The upward price momentum stems from a complex interplay of factors, including weakening US economic growth data, legal developments surrounding President Donald Trump's tariff policies, and increased geopolitical risks in the Middle East.

At the close of trading on February 20th in New York, the spot gold price rose 1.5% to $5,071.48 per ounce. Gold futures contracts for April 2026 also recorded a 1.7% increase, closing at $5,080.90 per ounce.
Overall for the week, gold prices recorded their third consecutive weekly gain, rising by nearly 0.75%. Since the beginning of 2026, the precious metal has increased by approximately 17%.
Besides gold, other precious metals also had a strong trading session. Spot silver prices surged 5.8% to $82.92 per ounce. Platinum prices rose 4.5% to $2,163.53 per ounce.
The market's focus at the end of the week was the US Supreme Court's ruling that President Trump's widespread emergency tariffs were illegal and exceeded its authority. However, the US President quickly retaliated by announcing he would impose new global tariffs of 10% within 150 days based on other legal grounds.
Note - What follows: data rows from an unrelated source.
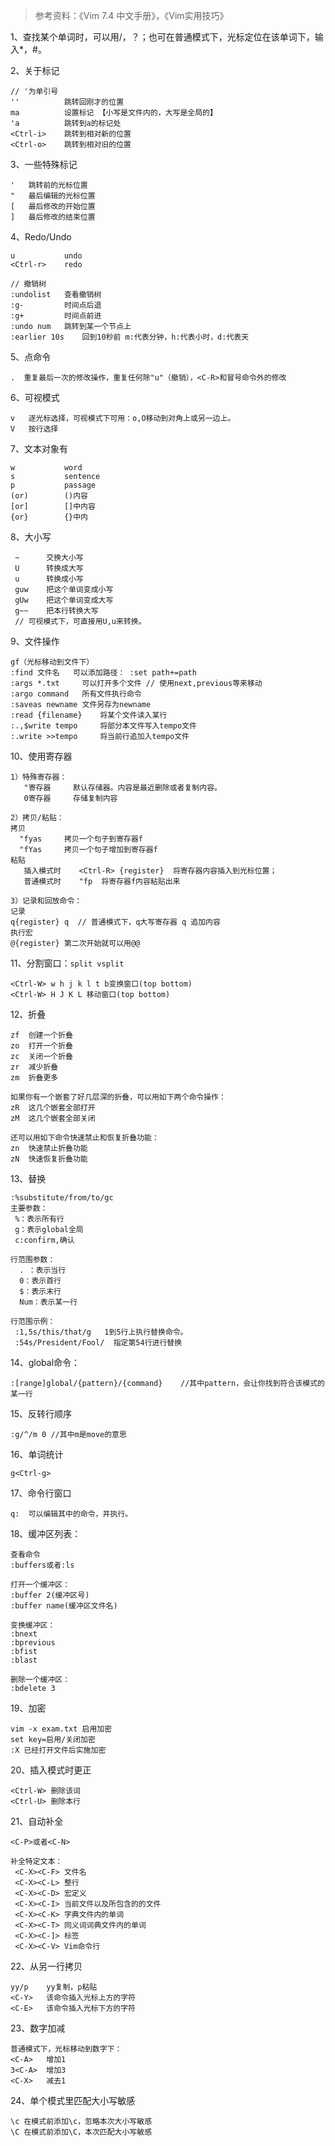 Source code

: > 参考资料：《Vim 7.4 中文手册》，《Vim实用技巧》

1、查找某个单词时，可以用/，？；也可在普通模式下，光标定位在该单词下，输入*，#。

2、关于标记

```vim
// '为单引号
''			跳转回刚才的位置
ma			设置标记 【小写是文件内的，大写是全局的】
'a			跳转到a的标记处
<Ctrl-i>	跳转到相对新的位置
<Ctrl-o>	跳转到相对旧的位置
```

 3、一些特殊标记

```vim
'	跳转前的光标位置
"	最后编辑的光标位置
[	最后修改的开始位置
]	最后修改的结束位置
```

4、Redo/Undo

```
u			undo
<Ctrl-r> 	redo

// 撤销树
:undolist	查看撤销树
:g-			时间点后退
:g+			时间点前进
:undo num	跳转到某一个节点上
:earlier 10s	回到10秒前 m:代表分钟，h:代表小时，d:代表天
```

5、点命令

`.	重复最后一次的修改操作，重复任何除"u"（撤销），<C-R>和冒号命令外的修改`

6、可视模式

```
v	逐光标选择，可视模式下可用：o,O移动到对角上或另一边上。
V	按行选择
```

7、文本对象有

```
w			word  
s			sentence 
p			passage
(or)		()内容 
[or]		[]中内容
{or}		{}中内
```

8、大小写

```
 ~		交换大小写
 U		转换成大写 
 u		转换成小写
 guw	把这个单词变成小写
 gUw	把这个单词变成大写
 g~~	把本行转换大写
 // 可视模式下，可直接用U,u来转换。
```

9、文件操作

```
gf（光标移动到文件下）
:find 文件名	可以添加路径： :set path+=path
:args *.txt		可以打开多个文件 // 使用next,previous等来移动
:argo command	所有文件执行命令
:saveas newname 文件另存为newname
:read {filename}	将某个文件读入某行
:.,$write tempo		将部分本文件写入tempo文件 
:.write >>tempo		将当前行追加入tempo文件
```

10、使用寄存器

```
1）特殊寄存器：
   "寄存器		默认存储器。内容是最近删除或者复制内容。
   0寄存器		存储复制内容

2）拷贝/粘贴：
拷贝
  "fyas		拷贝一个句子到寄存器f
  "fYas		拷贝一个句子增加到寄存器f 
粘贴
   插入模式时	<Ctrl-R> {register}  将寄存器内容插入到光标位置；
   普通模式时	"fp  将寄存器f内容粘贴出来

3）记录和回放命令：
记录
q{register} q  // 普通模式下，q大写寄存器 q 追加内容
执行宏
@{register} 第二次开始就可以用@@
```

11、分割窗口：`split vsplit`

```
<Ctrl-W> w h j k l t b变换窗口(top bottom)
<Ctrl-W> H J K L 移动窗口(top bottom)
```

12、折叠

```
zf	创建一个折叠
zo	打开一个折叠
zc	关闭一个折叠
zr	减少折叠
zm	折叠更多

如果你有一个嵌套了好几层深的折叠，可以用如下两个命令操作：
zR	这几个嵌套全部打开
zM	这几个嵌套全部关闭

还可以用如下命令快速禁止和恢复折叠功能：
zn	快速禁止折叠功能
zN	快速恢复折叠功能
```

13、替换

```
:%substitute/from/to/gc
主要参数：
 %：表示所有行  
 g：表示global全局 
 c:confirm,确认

行范围参数： 
  . ：表示当行 
  0：表示首行 
  $：表示末行 
  Num：表示某一行

行范围示例：
 :1,5s/this/that/g   1到5行上执行替换命令。
 :54s/President/Fool/  指定第54行进行替换
```

14、global命令：

```
:[range]global/{pattern}/{command}    //其中pattern，会让你找到符合该模式的某一行
```

15、反转行顺序

```
:g/^/m 0 //其中m是move的意思
```

16、单词统计

```
g<Ctrl-g>
```

17、命令行窗口

```
q:  可以编辑其中的命令，并执行。
```

18、缓冲区列表：

```
查看命令
:buffers或者:ls

打开一个缓冲区：  
:buffer 2(缓冲区号)
:buffer name(缓冲区文件名)

变换缓冲区：    
:bnext  
:bprevious 
:bfist 
:blast

删除一个缓冲区：  
:bdelete 3
```

19、加密

```
vim -x exam.txt 启用加密
set key=启用/关闭加密
:X 已经打开文件后实施加密
```

20、插入模式时更正

```
<Ctrl-W> 删除该词
<Ctrl-U> 删除本行
```

21、自动补全

```
<C-P>或者<C-N>

补全特定文本：
 <C-X><C-F> 文件名
 <C-X><C-L> 整行
 <C-X><C-D> 宏定义
 <C-X><C-I> 当前文件以及所包含的的文件
 <C-X><C-K> 字典文件内的单词
 <C-X><C-T> 同义词词典文件内的单词
 <C-X><C-]> 标签
 <C-X><C-V> Vim命令行
```

22、从另一行拷贝

```
yy/p	yy复制，p粘贴
<C-Y>	该命令插入光标上方的字符
<C-E>	该命令插入光标下方的字符
```

23、数字加减

```
普通模式下，光标移动到数字下： 
<C-A>	增加1
3<C-A>	增加3
<C-X>	减去1
```

24、单个模式里匹配大小写敏感

```
\c 在模式前添加\c，忽略本次大小写敏感
\C 在模式前添加\C，本次匹配大小写敏感
```



  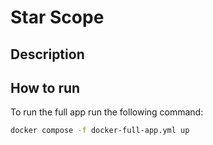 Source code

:# Star Scope
## Description


## How to run

To run the full app run the following command:
```bash
docker compose -f docker-full-app.yml up
``` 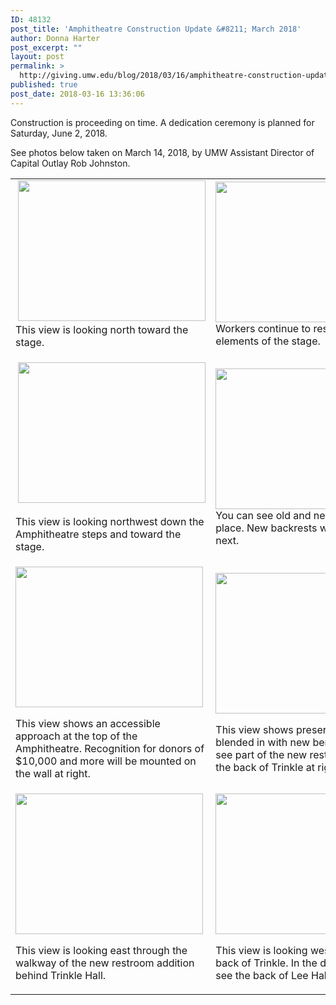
 ```yaml
---
ID: 48132
post_title: 'Amphitheatre Construction Update &#8211; March 2018'
author: Donna Harter
post_excerpt: ""
layout: post
permalink: >
  http://giving.umw.edu/blog/2018/03/16/amphitheatre-construction-update-march-2018/
published: true
post_date: 2018-03-16 13:36:06
---
```

Construction is proceeding on time. A dedication ceremony is planned for Saturday, June 2, 2018.

See photos below taken on March 14, 2018, by UMW Assistant Director of Capital Outlay Rob Johnston.
<table width="687">
<tbody>
<tr>
<td> <img class="alignnone size-medium wp-image-48135" src="http://giving.umw.edu/wp-content/uploads/2018/03/IMG_8052-300x225.jpg" alt="" width="300" height="225" />
This view is looking north toward
the stage.</td>
<td><img class="alignnone size-medium wp-image-48136" src="http://giving.umw.edu/wp-content/uploads/2018/03/IMG_8053-300x225.jpg" alt="" width="300" height="225" />
Workers continue to restore the vital
elements of the stage.</td>
</tr>
<tr>
<td>

 <img class="alignnone size-medium wp-image-48141" src="http://giving.umw.edu/wp-content/uploads/2018/03/IMG_8060-300x225.jpg" alt="" width="300" height="225" />

This view is looking northwest down the
Amphitheatre steps and toward the stage.</td>
<td><img class="alignnone size-medium wp-image-48142" src="http://giving.umw.edu/wp-content/uploads/2018/03/IMG_8062-300x225.jpg" alt="" width="300" height="225" />
You can see old and new benches in place.
New backrests will be added next.</td>
</tr>
<tr>
<td>

<img class="alignnone size-medium wp-image-48140" src="http://giving.umw.edu/wp-content/uploads/2018/03/IMG_8058-300x225.jpg" alt="" width="300" height="225" />

This view shows an accessible approach at
the top of the Amphitheatre. Recognition
for donors of $10,000 and more will be
mounted on the wall at right.</td>
<td>

<img class="alignnone size-medium wp-image-48144" src="http://giving.umw.edu/wp-content/uploads/2018/03/IMG_8066-300x225.jpg" alt="" width="300" height="225" />

This view shows preserved benches blended
in with new benches. You can see part of the
new restroom facility on the back of Trinkle
at right.</td>
</tr>
<tr>
<td>

<img class="alignnone size-medium wp-image-48133" src="http://giving.umw.edu/wp-content/uploads/2018/03/IMG_8050-300x225.jpg" alt="" width="300" height="225" />

This view is looking east through the
walkway of the new restroom addition
behind Trinkle Hall.</td>
<td>

<img class="alignnone size-medium wp-image-48138" src="http://giving.umw.edu/wp-content/uploads/2018/03/IMG_8056-300x225.jpg" alt="" width="300" height="225" />

This view is looking west. At left is the back
of Trinkle. In the distance, you can see the
back of Lee Hall.</td>
</tr>
</tbody>
</table>
<br />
Besides political factors in the US, gloomy economic data is also driving up gold prices. The latest report shows that US GDP growth in the fourth quarter of 2025 slowed significantly, reaching only 1.4%, much lower than the 3% forecast by economists. Although the personal consumption expenditure (PCE) index for December 2025 increased higher than expected at 0.4%, the weakening of overall economic growth has reinforced expectations that the Federal Reserve (Fed) will have to cut interest rates.
Furthermore, the Supreme Court ruling could force the US Treasury Department to return collected taxes, putting pressure on the budget and forcing the government to use monetary tools to finance the process. This means interest rates could be kept low, creating a favorable environment for gold prices to rise in the near future.
Gold prices are always sensitive to US interest rate adjustments. Lower interest rates weaken the US dollar but significantly increase the attractiveness of non-yielding assets like gold. Currently, traders still expect the Fed to implement two interest rate cuts of 0.25 percentage points each this year, with the first expected in June.
Analysts and major investment banks remain optimistic about the medium- and long-term outlook for gold prices. Experts at Goldman Sachs maintain their view that gold prices will continue their upward trend, aiming for $5,400 per ounce by the end of 2026. They believe that central bank buying demand will accelerate again, combined with capital inflows from the private sector as the Fed begins its monetary easing cycle.
Meanwhile, analysts at UBS bank forecast that gold prices could reach $6,200 per ounce in the coming months. According to UBS, the main drivers behind gold's strong upward trend remain intact, particularly demand for geopolitical risk hedging and concerns about currency devaluation.